EXERCISE INSTRUCTIONS
Copy all records exactly; omit pictures.

Source data
----------

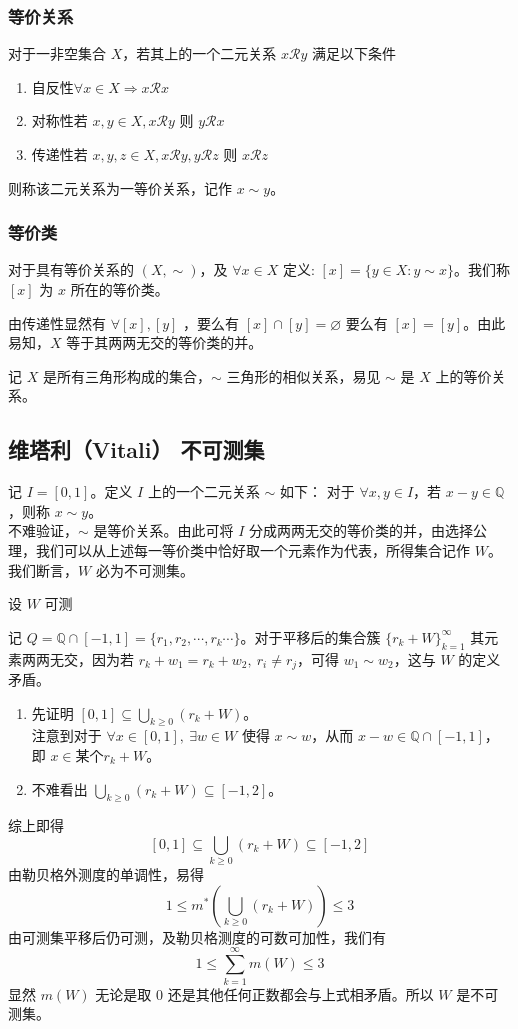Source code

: \documentclass{ctexbook}
\newcommand{\no}{\noindent}
\newcommand{\pro}{\no{\bf 证明：}}
\newcommand{\EXP}{\no {\bf 例}\quad}
\newcommand{\ITEMS}{\begin{enumerate}[leftmargin=4em]}
\newcommand{\ITEME}{\end{enumerate}}
\begin{document}
\subsubsection{等价关系}
对于一非空集合 $X$，若其上的一个二元关系 $x\mathcal{R} y$ 满足以下条件
\ITEMS
	\item 自反性\quad $\forall x\in X \Rightarrow x\mathcal{R}x$
	\item 对称性\quad 若 $x,y\in X , x\mathcal{R}y$ 则 $y\mathcal{R}x$
	\item 传递性\quad 若 $x,y,z\in X , x\mathcal{R}y, y\mathcal{R}z$ 则 $x\mathcal{R}z$
\ITEME 
则称该二元关系为一等价关系，记作 $x\sim y$。

\subsubsection{等价类}
对于具有等价关系的 $(X,\sim)$，及 $\forall x\in X$ 定义: $[x] = \{y\in X:y\sim x\}$。我们称
$[x]$ 为 $x$ 所在的等价类。

\smallskip

由传递性显然有 $\forall [x],[y]$ ，要么有 $[x] \cap [y] = \varnothing$ 要么有 $[x] = [y]$。由此易知，$X$ 等于其两两无交的等价类的并。

\EXP 记 $X$ 是所有三角形构成的集合，$\sim$ 三角形的相似关系，易见 $\sim$ 是 $X$ 上的等价关系。

\subsection{维塔利（Vitali） 不可测集}
记 $I = [0,1]$。定义 $I$ 上的一个二元关系 $\sim$ 如下：
对于 $\forall x,y \in I$，若 $x-y \in \mathbb{Q}$，则称 $x\sim y$。\\
不难验证，$\sim$ 是等价关系。由此可将 $I$ 分成两两无交的等价类的并，由选择公理，我们可以从上述每一等价类中恰好取一个元素作为代表，所得集合记作 $W$。我们断言，$W$ 必为不可测集。
\smallskip

\pro 设 $W$ 可测

记 $Q = \mathbb{Q} \cap [-1,1] = \{r_1,r_2,\cdots,r_k\cdots\}$。对于平移后的集合簇 $\{r_k + W\}_{k=1}^\infty$ 其元素两两无交，因为若 $r_k + w_1 = r_k + w_2,\ r_i \neq r_j$，可得 $w_1 \sim w_2$，这与 $W$ 的定义矛盾。

\ITEMS 
	\item 先证明 $[0,1] \subseteq \bigcup_{k\ge 0} (r_k + W)$。\\
    注意到对于 $\forall x \in [0,1], \ \exists w \in W$ 使得 $x \sim w$，从而 $x-w \in \mathbb{Q} \cap [-1,1]$，
即 $x \in \mbox{某个}r_k + W$。
	\item 不难看出 $\bigcup_{k\ge 0} (r_k + W) \subseteq [-1,2]$。
\ITEME
综上即得	
\[
	[0,1] \subseteq \bigcup_{k\ge 0} (r_k + W) \subseteq [-1,2]
\]
由勒贝格外测度的单调性，易得
\[
	1 \le m^*\left(\bigcup_{k\ge 0} (r_k + W)\right) \le 3
\]
由可测集平移后仍可测，及勒贝格测度的可数可加性，我们有
\[
	1 \le \sum_{k=1}^\infty m(W) \le 3
\]
显然 $m(W)$ 无论是取 $0$ 还是其他任何正数都会与上式相矛盾。所以 $W$ 是不可测集。\\
\end{document}
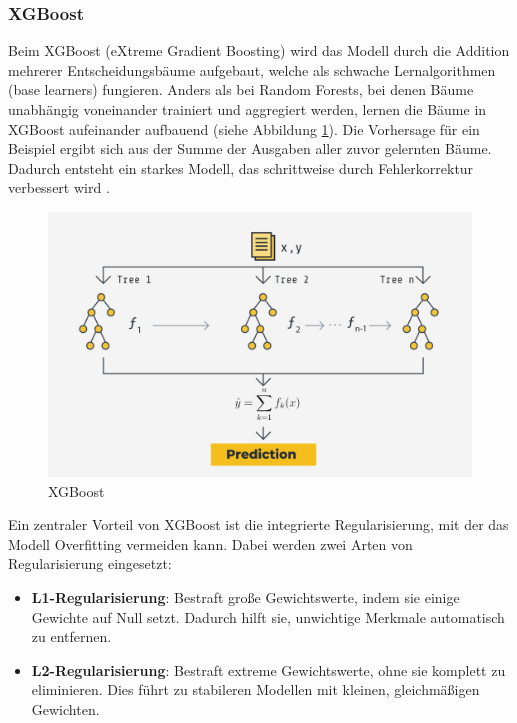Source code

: \subsubsection{XGBoost}

Beim XGBoost (eXtreme Gradient Boosting) wird das Modell durch die Addition mehrerer Entscheidungsbäume aufgebaut, welche als
schwache Lernalgorithmen (base learners) fungieren.
Anders als bei Random Forests, bei denen Bäume unabhängig voneinander trainiert und aggregiert werden, 
lernen die Bäume in XGBoost aufeinander aufbauend (siehe Abbildung \ref{fig:xgboost}). Die Vorhersage für ein Beispiel ergibt sich aus der Summe der 
Ausgaben aller zuvor gelernten Bäume. Dadurch entsteht ein starkes Modell, das schrittweise durch Fehlerkorrektur 
verbessert wird \cite{petrovic2024,chen2016xgboost,aslam2022}.

\begin{figure}[htbp]
    \begin{center}
        \includegraphics[scale=0.25]{static/xgboost-pipeline.jpg}
        \caption[XGBoost]{\label{fig:xgboost} XGBoost\footnotemark}
    \end{center}
\end{figure}

Ein zentraler Vorteil von XGBoost ist die integrierte Regularisierung, mit der das Modell Overfitting vermeiden kann. 
Dabei werden zwei Arten von Regularisierung eingesetzt:

\begin{itemize}
    \item \textbf{L1-Regularisierung}: Bestraft große Gewichtswerte, indem sie einige Gewichte auf Null setzt. 
        Dadurch hilft sie, unwichtige Merkmale automatisch zu entfernen.
    \item \textbf{L2-Regularisierung}: Bestraft extreme Gewichtswerte, ohne sie komplett zu eliminieren. 
        Dies führt zu stabileren Modellen mit kleinen, gleichmäßigen Gewichten.
\end{itemize}

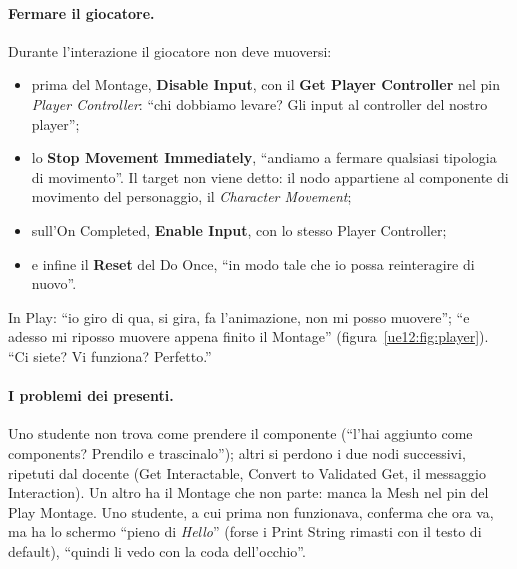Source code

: \paragraph{Fermare il giocatore.} Durante l'interazione il giocatore non deve muoversi:
\begin{itemize}
  \item prima del Montage, \textbf{Disable Input}, con il \textbf{Get Player Controller}
        nel pin \emph{Player Controller}: ``chi dobbiamo levare? Gli input al controller del
        nostro player'';
  \item lo \textbf{Stop Movement Immediately}, ``andiamo a fermare qualsiasi tipologia
        di movimento''. Il target non viene detto: il nodo appartiene al componente di
        movimento del personaggio, il \emph{Character Movement};
  \item sull'On Completed, \textbf{Enable Input}, con lo stesso Player Controller;
  \item e infine il \textbf{Reset} del Do Once, ``in modo tale che io possa reinteragire di
        nuovo''.
\end{itemize}
In Play: ``io giro di qua, si gira, fa l'animazione, non mi posso muovere''; ``e adesso mi
riposso muovere appena finito il Montage'' (figura~\ref{ue12:fig:player}). ``Ci siete? Vi
funziona? Perfetto.''

\paragraph{I problemi dei presenti.} Uno studente non trova come prendere il componente
(``l'hai aggiunto come components? Prendilo e trascinalo''); altri si perdono i due nodi
successivi, ripetuti dal docente (Get Interactable, Convert to Validated Get, il messaggio
Interaction). Un altro ha il Montage che non parte: manca la Mesh nel pin del Play Montage.
Uno studente, a cui prima non funzionava, conferma che ora va, ma ha lo
schermo ``pieno di \emph{Hello}'' (forse i Print String rimasti con il testo di default),
``quindi li vedo con la coda dell'occhio''.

----------

EXERCISE RESULT
Source code

: \documentclass{ctexbook}
\newcommand{\no}{\noindent}
\newcommand{\pro}{\no{\bf 证明：}}
\newcommand{\EXP}{\no {\bf 例}\quad}
\newcommand{\ITEMS}{\begin{enumerate}[leftmargin=4em]}
\newcommand{\ITEME}{\end{enumerate}}
\begin{document}
\subsubsection{等价关系}
对于一非空集合 $X$，若其上的一个二元关系 $x\mathcal{R} y$ 满足以下条件
\ITEMS
	\item 自反性\quad $\forall x\in X \Rightarrow x\mathcal{R}x$
	\item 对称性\quad 若 $x,y\in X , x\mathcal{R}y$ 则 $y\mathcal{R}x$
	\item 传递性\quad 若 $x,y,z\in X , x\mathcal{R}y, y\mathcal{R}z$ 则 $x\mathcal{R}z$
\ITEME 
则称该二元关系为一等价关系，记作 $x\sim y$。

\subsubsection{等价类}
对于具有等价关系的 $(X,\sim)$，及 $\forall x\in X$ 定义: $[x] = \{y\in X:y\sim x\}$。我们称
$[x]$ 为 $x$ 所在的等价类。

\smallskip

由传递性显然有 $\forall [x],[y]$ ，要么有 $[x] \cap [y] = \varnothing$ 要么有 $[x] = [y]$。由此易知，$X$ 等于其两两无交的等价类的并。

\EXP 记 $X$ 是所有三角形构成的集合，$\sim$ 三角形的相似关系，易见 $\sim$ 是 $X$ 上的等价关系。

\subsection{维塔利（Vitali） 不可测集}
记 $I = [0,1]$。定义 $I$ 上的一个二元关系 $\sim$ 如下：
对于 $\forall x,y \in I$，若 $x-y \in \mathbb{Q}$，则称 $x\sim y$。\\
不难验证，$\sim$ 是等价关系。由此可将 $I$ 分成两两无交的等价类的并，由选择公理，我们可以从上述每一等价类中恰好取一个元素作为代表，所得集合记作 $W$。我们断言，$W$ 必为不可测集。
\smallskip

\pro 设 $W$ 可测

记 $Q = \mathbb{Q} \cap [-1,1] = \{r_1,r_2,\cdots,r_k\cdots\}$。对于平移后的集合簇 $\{r_k + W\}_{k=1}^\infty$ 其元素两两无交，因为若 $r_k + w_1 = r_k + w_2,\ r_i \neq r_j$，可得 $w_1 \sim w_2$，这与 $W$ 的定义矛盾。

\ITEMS 
	\item 先证明 $[0,1] \subseteq \bigcup_{k\ge 0} (r_k + W)$。\\
    注意到对于 $\forall x \in [0,1], \ \exists w \in W$ 使得 $x \sim w$，从而 $x-w \in \mathbb{Q} \cap [-1,1]$，
即 $x \in \mbox{某个}r_k + W$。
	\item 不难看出 $\bigcup_{k\ge 0} (r_k + W) \subseteq [-1,2]$。
\ITEME
综上即得	
\[
	[0,1] \subseteq \bigcup_{k\ge 0} (r_k + W) \subseteq [-1,2]
\]
由勒贝格外测度的单调性，易得
\[
	1 \le m^*\left(\bigcup_{k\ge 0} (r_k + W)\right) \le 3
\]
由可测集平移后仍可测，及勒贝格测度的可数可加性，我们有
\[
	1 \le \sum_{k=1}^\infty m(W) \le 3
\]
显然 $m(W)$ 无论是取 $0$ 还是其他任何正数都会与上式相矛盾。所以 $W$ 是不可测集。\\
\end{document}
Source code

: \subsubsection{XGBoost}

Beim XGBoost (eXtreme Gradient Boosting) wird das Modell durch die Addition mehrerer Entscheidungsbäume aufgebaut, welche als
schwache Lernalgorithmen (base learners) fungieren.
Anders als bei Random Forests, bei denen Bäume unabhängig voneinander trainiert und aggregiert werden, 
lernen die Bäume in XGBoost aufeinander aufbauend (siehe Abbildung \ref{fig:xgboost}). Die Vorhersage für ein Beispiel ergibt sich aus der Summe der 
Ausgaben aller zuvor gelernten Bäume. Dadurch entsteht ein starkes Modell, das schrittweise durch Fehlerkorrektur 
verbessert wird \cite{petrovic2024,chen2016xgboost,aslam2022}.

\begin{figure}[htbp]
    \begin{center}
        \includegraphics[scale=0.25]{static/xgboost-pipeline.jpg}
        \caption[XGBoost]{\label{fig:xgboost} XGBoost\footnotemark}
    \end{center}
\end{figure}

Ein zentraler Vorteil von XGBoost ist die integrierte Regularisierung, mit der das Modell Overfitting vermeiden kann. 
Dabei werden zwei Arten von Regularisierung eingesetzt:

\begin{itemize}
    \item \textbf{L1-Regularisierung}: Bestraft große Gewichtswerte, indem sie einige Gewichte auf Null setzt. 
        Dadurch hilft sie, unwichtige Merkmale automatisch zu entfernen.
    \item \textbf{L2-Regularisierung}: Bestraft extreme Gewichtswerte, ohne sie komplett zu eliminieren. 
        Dies führt zu stabileren Modellen mit kleinen, gleichmäßigen Gewichten.
\end{itemize}

Source code

: \paragraph{Fermare il giocatore.} Durante l'interazione il giocatore non deve muoversi:
\begin{itemize}
  \item prima del Montage, \textbf{Disable Input}, con il \textbf{Get Player Controller}
        nel pin \emph{Player Controller}: ``chi dobbiamo levare? Gli input al controller del
        nostro player'';
  \item lo \textbf{Stop Movement Immediately}, ``andiamo a fermare qualsiasi tipologia
        di movimento''. Il target non viene detto: il nodo appartiene al componente di
        movimento del personaggio, il \emph{Character Movement};
  \item sull'On Completed, \textbf{Enable Input}, con lo stesso Player Controller;
  \item e infine il \textbf{Reset} del Do Once, ``in modo tale che io possa reinteragire di
        nuovo''.
\end{itemize}
In Play: ``io giro di qua, si gira, fa l'animazione, non mi posso muovere''; ``e adesso mi
riposso muovere appena finito il Montage'' (figura~\ref{ue12:fig:player}). ``Ci siete? Vi
funziona? Perfetto.''

\paragraph{I problemi dei presenti.} Uno studente non trova come prendere il componente
(``l'hai aggiunto come components? Prendilo e trascinalo''); altri si perdono i due nodi
successivi, ripetuti dal docente (Get Interactable, Convert to Validated Get, il messaggio
Interaction). Un altro ha il Montage che non parte: manca la Mesh nel pin del Play Montage.
Uno studente, a cui prima non funzionava, conferma che ora va, ma ha lo
schermo ``pieno di \emph{Hello}'' (forse i Print String rimasti con il testo di default),
``quindi li vedo con la coda dell'occhio''.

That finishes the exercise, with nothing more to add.